Kyōto in primavera: i segreti per vivere la città come un locale tra fiori di ciliegio e tradizioni millenarie
Eccomi a Kyōto in primavera, quando la città si tinge di rosa e le tradizioni si risvegliano. Ho scoperto che per vivere Kyōto come un locale bisogna abbandonare i percorsi più battuti e lasciarsi guidare dal ritmo lento della città. I fiori di ciliegio sono solo l'inizio: la vera magia sta nei piccoli templi nascosti tra le vie, dove i monaci si preparano per le cerimonie primaverili che pochi turisti conoscono.
Ho trascorso le mattine al mercato di Nishiki, comprando ingredienti freschi e chiacchierando con i venditori che mi hanno insegnato a riconoscere le verdure di stagione. Poi, invece di affollarmi al Kinkaku-ji, ho seguito il consiglio di una signora anziana e ho visitato il suo tempio preferito all'alba, quando la luce filtra tra i rami dei ciliegi in fiore e tutto sembra sospeso nel tempo.

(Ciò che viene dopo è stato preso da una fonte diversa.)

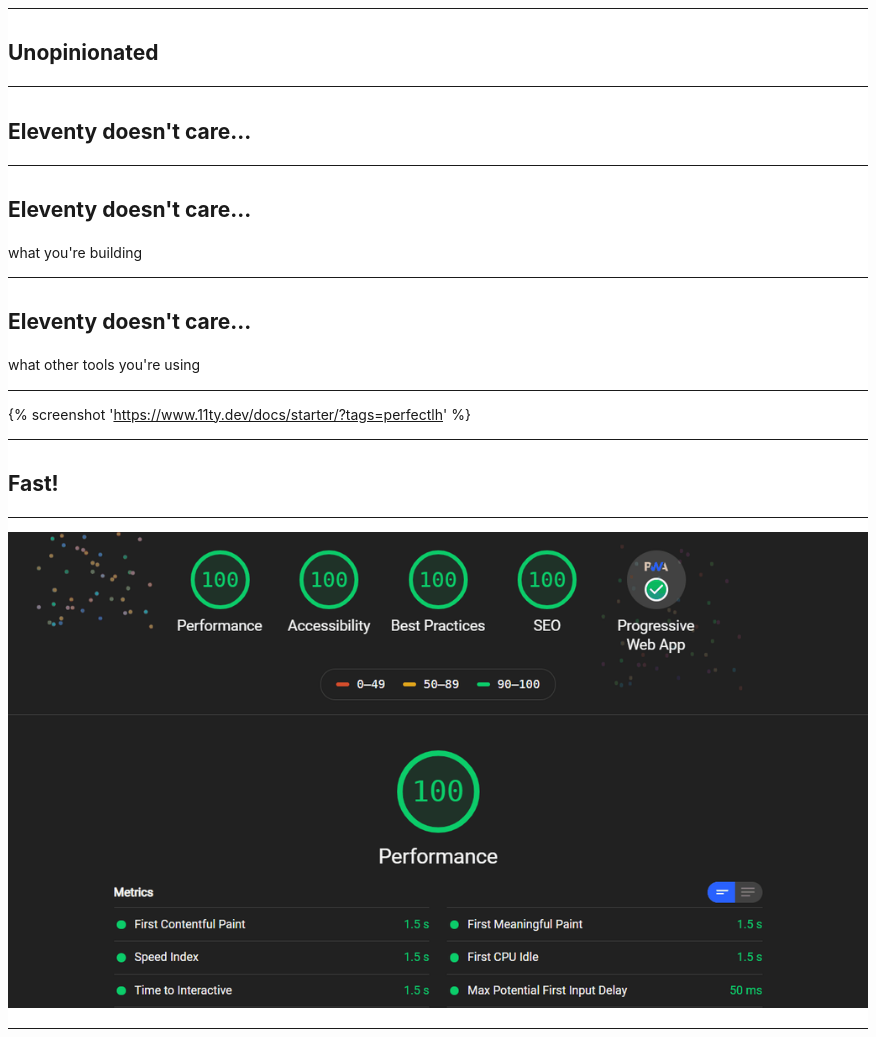 
---

## Unopinionated



---

## Eleventy doesn't care...



---

## Eleventy doesn't care...

what you're building



---

## Eleventy doesn't care...

what other tools you're using



---

{% screenshot 'https://www.11ty.dev/docs/starter/?tags=perfectlh' %}

---

## Fast!



---

![](images/100.gif)

---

La sera, dopo aver assaggiato l'oden in una piccola izakaya frequentata solo da residenti, ho partecipato a una cerimonia del tè in una casa da tè tradizionale. Qui ho capito che la primavera a Kyōto non si vede solo con gli occhi, ma si vive con tutti i sensi, ascoltando il suono dell'acqua che bolle, annusando l'aroma del tè e sentendo il calore della tazza tra le mani.